When we understand anger as information rather than obstruction, everything changes.
The Constructive Power of Anger
Anger can serve valuable purposes when we work with it rather than against it. It:
Ignites problem-solving energy - That surge of "this has to change" can motivate us to finally address issues we've been avoiding
Clarifies our boundaries and needs - Anger helps us identify what matters most and what we're unwilling to accept
Signals urgency - It tells us and others that something requires immediate attention
Propels us toward justice - The desire to right perceived wrongs can drive important conversations and necessary changes
However, unchecked anger intensifies conflict and blocks communication. When we let anger take the wheel, we lose access to our problem-solving abilities. We stop listening. We say things we regret. We damage relationships we value.
Managing Anger Skillfully
The key to harnessing anger is not to deny, ignore, or suppress it. It's certainly not to disallow it - in yourself or others. Anger that's pushed down doesn't disappear; it goes underground and resurfaces in more damaging ways.
Instead, try this framework:
Recognize it. Notice the physical sensations - tension, heat, racing thoughts. Simply naming "I'm feeling angry right now" creates space between the emotion and your response.
Own it. Your anger belongs to you, even if someone else's behavior triggered it. Say "I'm angry" rather than "You made me angry." This shifts you from victim to agent.
Get curious about it. Ask yourself: What do I need that I'm not getting? What value of mine feels threatened? What problem is this anger pointing toward? Often the answer surprises us - we think we're angry about one thing when we're actually upset about something deeper.
Communicate it clearly. Share what you've discovered: "I'm frustrated because I need to feel heard before decisions are made" is far more useful than "You never listen to anyone!"
Channel it toward solutions. Use that anger-energy to engage in open communication, practice active listening, work to understand different viewpoints, and collaborate toward resolutions that address everyone's core needs.
Anger as a Bridge, Not a Barrier
When managed well, anger becomes less of an adversary and more of a constructive force. It clears the air, reveals what truly matters, and creates urgency around finding solutions. It can actually forge stronger connections by bringing hidden issues into the open where they can finally be addressed.
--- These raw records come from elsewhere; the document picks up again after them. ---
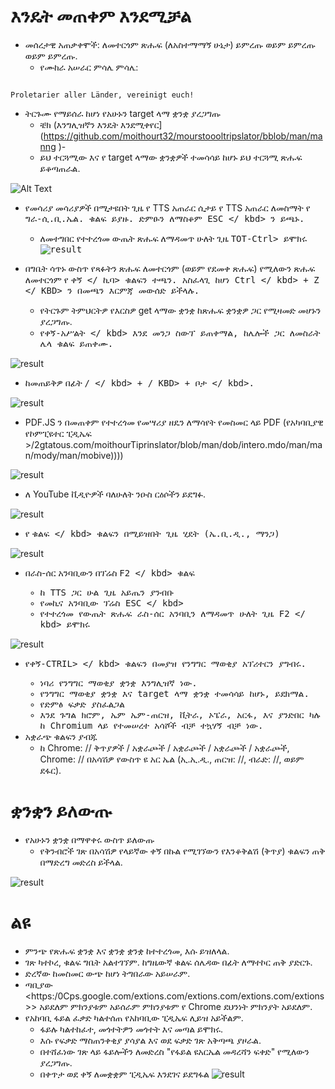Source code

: # እንዴት መጠቀም እንደሚቻል

- መሰረታዊ አጠቃቀሞች: ለመተርጎም ጽሑፍ (ለአስተማማኝ ሁኔታ) ይምረጡ ወይም ይምረጡ ወይም ይምረጡ.
  - የሙከራ አሠራር ምሳሌ ምሳሌ:
```console

Proletarier aller Länder, vereinigt euch!

```

  - ትርጉሙ የማይሰራ ከሆነ የአሁኑን target ላማ ቋንቋ ያረጋግጡ
    - ቼክ (እንግሊዝኛን እንዴት እንደሚቀየር] (https://github.com/moithourt32/mourstoooltripslator/bblob/man/manng )-
    - ይህ ተርጓሚው እና የ target ላማው ቋንቋዎች ተመሳሳይ ከሆኑ ይህ ተርጓሚ ጽሑፍ ይቆጣጠራል.

![Alt Text](/doc/reagre.gif)


- የመሳሪያ መሳሪያዎች በሚታዩበት ጊዜ የ TTS አጠራር ሲታይ የ TTS አጠራር ለመስማት የ <KBD> ግራ-ሲ.ቢ.ኤል. ቁልፍ ይያዙ. ድምፁን ለማስቆም <KBD> ESC </ kbd> ን ይጫኑ.
  - ለመተግበር የተተረጎመ ውጤት ጽሑፍ ለማዳመጥ ሁለት ጊዜ <KBD> TOT-Ctrl> ይሞክሩ
![result](/doc/20.gif)


- በግቤት ሳጥኑ ውስጥ የጻፉትን ጽሑፍ ለመተርጎም (ወይም የደመቀ ጽሑፍ) የሚለውን ጽሑፍ ለመተርጎም የ <KBD> ቀኝ </ ኪባ> ቁልፍን ተጫን. አስፈላጊ ከሆነ <kbd> Ctrl </ kbd> + <KBD> Z </ KBD> ን በመጫን እርምጃ መውሰድ ይችላሉ.
  - የትርጉም ትምህርትዎ የእርስዎ get ላማው ቋንቋ ከጽሑፍ ቋንቋዎ ጋር የሚዛመድ መሆኑን ያረጋግጡ.
  - <KBD> የቀኝ-አሥልት </ kbd> እንደ መንጋ ስውፕ ይጠቀማል,
ከሌሎች ጋር ለመስራት ሌላ ቁልፍ ይጠቀሙ.

![result](/doc/11.gif)


- ከመጠይቅዎ በፊት <KBD> / </ kbd> + <kbd> / KBD> + <KBD> ቦታ </ kbd>.

![result](/doc/21.gif)


- PDF.JS ን በመጠቀም የተተረጎመ የመሣሪያ ዘዴን ለማሳየት የመስመር ላይ PDF (የአካባቢያዊ የኮምፒዩተር ፒዲኤፍ >/2gtatous.com/moithourTiprinslator/blob/man/dob/intero.mdo/man/man/mody/man/mobive))))

![result](/doc/12.gif)


- ለ YouTube ቪዲዮዎች ባለሁለት ንዑስ ርዕሶችን ይደግፉ.

![result](/doc/16.gif)


- የ <KBD> ቁልፍ </ kbd> ቁልፍን በሚይዝበት ጊዜ ሂደት (ኤ.ቢ.ዲ., ማንጋ)

![result](/doc/15.gif)


- በራስ-ሰር አንባቢውን በፕሬስ <KBD> F2 </ kbd> ቁልፍ
  - ከ TTS ጋር ሁል ጊዜ አይጤን ያንብቡ
  - የመኪና አንባቢው ፕሬስ <KBD> ESC </ kbd>
  - የተተረጎመ የውጤት ጽሑፍ ራስ-ሰር አንባቢን ለማዳመጥ ሁለት ጊዜ <KBD> F2 </ kbd> ይሞክሩ

![result](/doc/30.gif)


- <KBD> የቀኝ-CTRIL> </ kbd> ቁልፍን በመያዝ የንግግር ማወቂያ አፕሪተርን ያግብሩ.
  - ነባሪ የንግግር ማወቂያ ቋንቋ እንግሊዝኛ ነው.
  - የንግግር ማወቂያ ቋንቋ እና target ላማ ቋንቋ ተመሳሳይ ከሆኑ, ይደክማል.
  - የድምፅ ፍቃድ ያስፈልጋል
  - እንደ ጉግል ክሮም, ኤም ኤም-ጠርዝ, ቪትራ, ኦፔራ, አርፋ, እና ያንድበር ካሉ ከ Chromium ላይ የተመሠረተ አሳሾች ብቻ ተኳሃኝ ብቻ ነው.
- አቋራጭ ቁልፍን ያብጁ
  - ከ Chrome: // ቅጥያዎች / አቋራጮች / አቋራጮች / አቋራጮች / አቋራጮች, Chrome: // በአሳሽዎ የውስጥ ዩ አር ኤል (ኢ.ኢ.ዲ., ጠርዝ: //, ብራድ: //, ወይም ደፋር).
# ቋንቋን ይለውጡ
- የአሁኑን ቋንቋ በማዋቀሩ ውስጥ ይለውጡ
  - የቅንብሮች ገጽ በአሳሽዎ የላይኛው ቀኝ በኩል የሚገኘውን የእንቆቅልሽ (ቅጥያ) ቁልፍን ጠቅ በማድረግ መድረስ ይችላል.

![result](/doc/14.gif)



# ልዩ

- ምንጭ የጽሑፍ ቋንቋ እና ቋንቋ ቋንቋ ከተተረጎመ, እሱ ይዝለላል.
- ገጽ ካተኮረ, ቁልፍ ግቤት አልተገኘም.
ከግዜውኛ ቁልፍ ሰሌዳው በፊት ለማተኮር ጠቅ ያድርጉ.
- ድረኛው ከመስመር ውጭ ከሆነ ትግበራው አይሠራም.
- ጣቢያው <https:/0Cps.google.com/extions.com/extions.com/extions.com/extions >> አይደለም ምክንያቱም አይሰራም ምክንያቱም የ Chrome ደህንነት ምክንያት አይደለም.
- የአከባቢ ፋይል ፈቃድ ካልተሰጠ የአከባቢው ፒዲኤፍ ሊይዝ አይችልም.
  - ፋይሉ ካልተከፈተ, መጎተትዎን መጎተት እና መጣል ይሞክሩ.
  - እሱ የፍቃድ ማስጠንቀቂያ ያሳያል እና ወደ ፍቃድ ገጽ አቅጣጫ ያዞራል.
  - በተሸፈነው ገጽ ላይ ፋይሎችን ለመድረስ "የፋይል ዩአርኤል መዳረሻን ፍቀድ" የሚለውን ያረጋግጡ.
  - በቀጥታ ወደ ቀኝ ለመቋቋም ፒዲኤፍ እንደገና ይደግፋል
![result](/doc/10.gif)
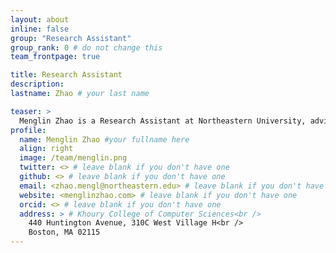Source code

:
 ```yaml
---
layout: about
inline: false
group: "Research Assistant"
group_rank: 0 # do not change this
team_frontpage: true

title: Research Assistant
description:
lastname: Zhao # your last name 

teaser: >
  Menglin Zhao is a Research Assistant at Northeastern University, advised by Prof. Dakuo Wang.
profile:
  name: Menglin Zhao #your fullname here
  align: right
  image: /team/menglin.png
  twitter: <> # leave blank if you don't have one
  github: <> # leave blank if you don't have one
  email: <zhao.mengl@northeastern.edu> # leave blank if you don't have one
  website: <menglinzhao.com> # leave blank if you don't have one
  orcid: <> # leave blank if you don't have one
  address: > # Khoury College of Computer Sciences<br />
    440 Huntington Avenue, 310C West Village H<br />
    Boston, MA 02115
---
```

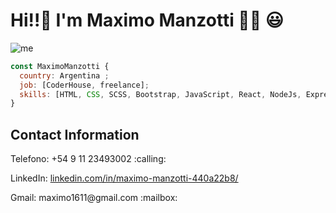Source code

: # Hi!!:wave: I'm Maximo Manzotti 👋🏻 😃

![me](https://user-images.githubusercontent.com/64936675/155836649-58c8062a-0398-4545-9f23-245be5b3cf17.jpeg)

```js
const MaximoManzotti { 
  country: Argentina ; 
  job: [CoderHouse, freelance];
  skills: [HTML, CSS, SCSS, Bootstrap, JavaScript, React, NodeJs, Express, SQL, Sequelize, MongoDB, Redis];
}
```

## Contact Information 
<p>Telefono: +54 9 11 23493002 :calling:</p>
<p>LinkedIn: <a href='https://www.linkedin.com/in/maximo-manzotti-440a22b8/'> linkedin.com/in/maximo-manzotti-440a22b8/ </a></p>
<p>Gmail: maximo1611@gmail.com :mailbox:</p> 

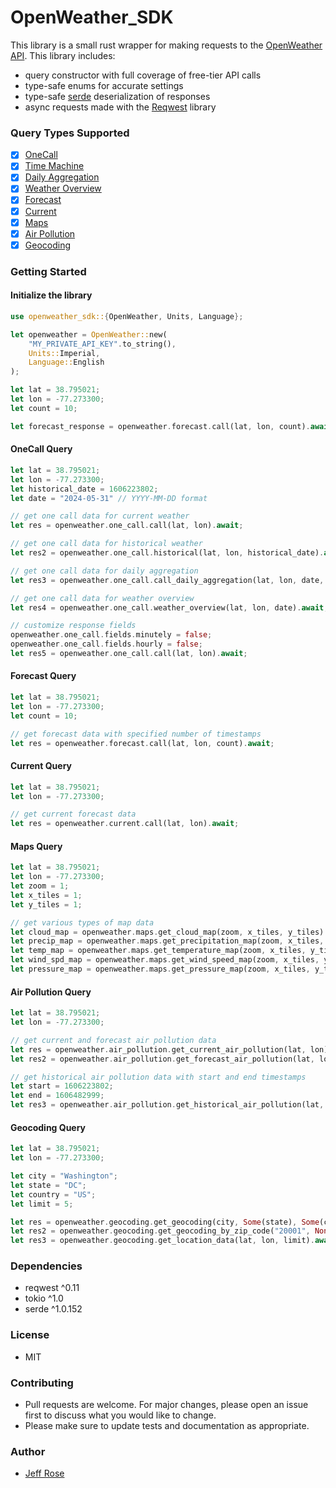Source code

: # OpenWeather_SDK

This library is a small rust wrapper for making requests to the [OpenWeather API]. This library includes:

- query constructor with full coverage of free-tier API calls
- type-safe enums for accurate settings
- type-safe [serde] deserialization of responses
- async requests made with the [Reqwest] library

### Query Types Supported
- [x] [OneCall]
- [x] [Time Machine]
- [x] [Daily Aggregation]
- [x] [Weather Overview]
- [x] [Forecast]
- [x] [Current]
- [x] [Maps]
- [x] [Air Pollution]
- [x] [Geocoding]

### Getting Started

#### Initialize the library
```rust
use openweather_sdk::{OpenWeather, Units, Language};

let openweather = OpenWeather::new(
    "MY_PRIVATE_API_KEY".to_string(),
    Units::Imperial,
    Language::English
);

let lat = 38.795021;
let lon = -77.273300;
let count = 10;

let forecast_response = openweather.forecast.call(lat, lon, count).await;
```

#### OneCall Query
```rust
let lat = 38.795021;
let lon = -77.273300;
let historical_date = 1606223802;
let date = "2024-05-31" // YYYY-MM-DD format

// get one call data for current weather
let res = openweather.one_call.call(lat, lon).await;

// get one call data for historical weather
let res2 = openweather.one_call.historical(lat, lon, historical_date).await;

// get one call data for daily aggregation
let res3 = openweather.one_call.call_daily_aggregation(lat, lon, date, None).await;

// get one call data for weather overview
let res4 = openweather.one_call.weather_overview(lat, lon, date).await;

// customize response fields
openweather.one_call.fields.minutely = false;
openweather.one_call.fields.hourly = false;
let res5 = openweather.one_call.call(lat, lon).await;
```

#### Forecast Query
```rust
let lat = 38.795021;
let lon = -77.273300;
let count = 10;

// get forecast data with specified number of timestamps
let res = openweather.forecast.call(lat, lon, count).await;
```

#### Current Query
```rust
let lat = 38.795021;
let lon = -77.273300;

// get current forecast data
let res = openweather.current.call(lat, lon).await;
```

#### Maps Query
```rust
let lat = 38.795021;
let lon = -77.273300;
let zoom = 1;
let x_tiles = 1;
let y_tiles = 1;

// get various types of map data
let cloud_map = openweather.maps.get_cloud_map(zoom, x_tiles, y_tiles).await;
let precip_map = openweather.maps.get_precipitation_map(zoom, x_tiles, y_tiles).await;
let temp_map = openweather.maps.get_temperature_map(zoom, x_tiles, y_tiles).await;
let wind_spd_map = openweather.maps.get_wind_speed_map(zoom, x_tiles, y_tiles).await;
let pressure_map = openweather.maps.get_pressure_map(zoom, x_tiles, y_tiles).await;
```

#### Air Pollution Query
```rust
let lat = 38.795021;
let lon = -77.273300;

// get current and forecast air pollution data
let res = openweather.air_pollution.get_current_air_pollution(lat, lon).await;
let res2 = openweather.air_pollution.get_forecast_air_pollution(lat, lon).await;

// get historical air pollution data with start and end timestamps
let start = 1606223802;
let end = 1606482999;
let res3 = openweather.air_pollution.get_historical_air_pollution(lat, lon, start, end).await;
```

#### Geocoding Query
```rust
let lat = 38.795021;
let lon = -77.273300;

let city = "Washington";
let state = "DC";
let country = "US";
let limit = 5;

let res = openweather.geocoding.get_geocoding(city, Some(state), Some(country), limit).await;
let res2 = openweather.geocoding.get_geocoding_by_zip_code("20001", None).await;
let res3 = openweather.geocoding.get_location_data(lat, lon, limit).await;
```

### Dependencies
- reqwest ^0.11
- tokio ^1.0
- serde ^1.0.152

### License
- MIT

### Contributing
- Pull requests are welcome. For major changes, please open an issue first to discuss what you would like to change.
- Please make sure to update tests and documentation as appropriate.

### Author
- [Jeff Rose]

[OpenWeather API]: https://openweathermap.org/api
[OneCall]: https://openweathermap.org/api/one-call-3
[Time Machine]: https://openweathermap.org/api/one-call-3#history
[Daily Aggregation]: https://openweathermap.org/api/one-call-3#history_daily_aggregation
[Weather Overview]: https://docs.openweather.co.uk/api/one-call-3#weather_overview
[Forecast]: https://openweathermap.org/forecast5
[Current]: https://openweathermap.org/current
[Maps]: https://openweathermap.org/api/weathermaps
[Air Pollution]: https://openweathermap.org/api/air-pollution
[Geocoding]: https://openweathermap.org/api/geocoding-api
[serde]: https://serde.rs/
[Reqwest]: https://docs.rs/reqwest/0.11.4/reqwest/
[Jeff Rose]: https://www.github.com/jt-rose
I've watched countless mediations transform when people learn to work with their anger rather than be controlled by it. The couple who couldn't speak without shouting learns to identify their fears beneath the fury. The healthcare team stuck in blame discovers the systemic problems driving their frustration. The family paralyzed by resentment finds the best way forward by naming what each person truly needs.
Understanding and channeling anger wisely allows us to navigate disagreement with purpose and intentionality. What looks like confrontation becomes an opportunity for growth. What feels like a relationship-ending crisis becomes the conversation that finally strengthens the bond.
The emotion itself hasn't changed - but our relationship with it has. And that makes all the difference in finding the best way forward.